Data-driven business: benefits over backlash

Five steps to a fit-for-purpose data strategy for general counsel

Recent data scandals and the consumer backlash against privacy intrusions call for data strategies built on three pillars: governance, ethical decision making and consumer transparency and control.

Our research shows many organisations are still at the beginning of this journey. For example, almost half of ASX 200 privacy policies have not been updated in the past two years.

Legal counsel are uniquely placed to inform data strategy. They should advocate to senior leadership across multiple business functions for robust, holistic data governance for your organisation. And they can also help develop new trust compacts with consumers by raising the bar on transparency and consumer control over data. Here’s how:

1. Create consensus on principles for good data governance

An agreed set of data management principles is crucial

Where an organisation's philosophy on data use is unclear, in-house legal teams are unable to collaborate swiftly with operational teams to enable opportunities and mitigate risk. This perpetuates a loop of general confusion, inefficiency and reluctance to seek input from legal.

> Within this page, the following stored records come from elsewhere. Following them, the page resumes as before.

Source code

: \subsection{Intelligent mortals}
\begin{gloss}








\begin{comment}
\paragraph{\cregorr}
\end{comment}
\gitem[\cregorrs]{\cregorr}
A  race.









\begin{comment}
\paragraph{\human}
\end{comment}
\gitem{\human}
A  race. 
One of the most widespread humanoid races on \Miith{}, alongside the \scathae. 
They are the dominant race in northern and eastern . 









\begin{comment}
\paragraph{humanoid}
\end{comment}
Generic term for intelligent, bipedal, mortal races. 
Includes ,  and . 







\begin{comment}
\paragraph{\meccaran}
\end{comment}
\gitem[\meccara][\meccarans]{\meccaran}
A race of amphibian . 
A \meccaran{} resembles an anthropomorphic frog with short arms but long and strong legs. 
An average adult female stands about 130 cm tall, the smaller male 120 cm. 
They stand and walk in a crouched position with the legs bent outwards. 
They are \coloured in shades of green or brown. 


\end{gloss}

2. Be transparent to protect against risk

Develop a comprehensive map of data use cases at your organisation (both current and future), and ensure these uses are made clear to customers in a simple and engaging manner

A focus on mere compliance with privacy laws and the adoption of broad‑based consents and generalised privacy policy disclosures runs the risk of leaving consumers disinterested or, worse, alienated. It should be immediately obvious to your customers what they are signing up for – how their data is collected, how it is used, when it might be shared with third parties, how it might be commercialised, how it is protected and when it will be retired. Provided data is being used ethically and securely, removing the knowledge gap between perceived and intended use will help to protect customer loyalty and safeguard against critical reputation issues.

3. Empower your organisation to communicate value to consumers

Clearly communicate to consumers the benefits of sharing data

Meaningful communication of the value transaction taking place when data is shared is an essential counterweight for transparency. Consumers need to know how their data will be used, but also what they'll get in return. 41% of Australian consumers are comfortable allowing a trusted brand to transfer their information to third parties if there are clear benefits to doing so.

4. Banish 'set and forget'

Regularly updating your organisation's policy and practices is important, but frequently forgotten

Our research found almost half of ASX 200 privacy policies have not been updated in the past two years. In fact, approximately 20% of ASX 200 companies have not updated their privacy policies since 2014, when the most recent overhaul of privacy legislation took place. 4% don’t have a publicly available privacy policy at all.

5. Protect your assets

Data strategy is worthless without best practice cybersecurity

As organisations continually find new and more innovative ways of working with data, cyber criminals are finding more sophisticated ways to access it. As the crown jewels of your organisation, the value of your data extends beyond your borders.

Put simply, there's no point investing in data if it's not secure. Your data will be worthless if it is already accessible in the market. More importantly, the erosion of trust with your customer base in the event of a breach could be fatal.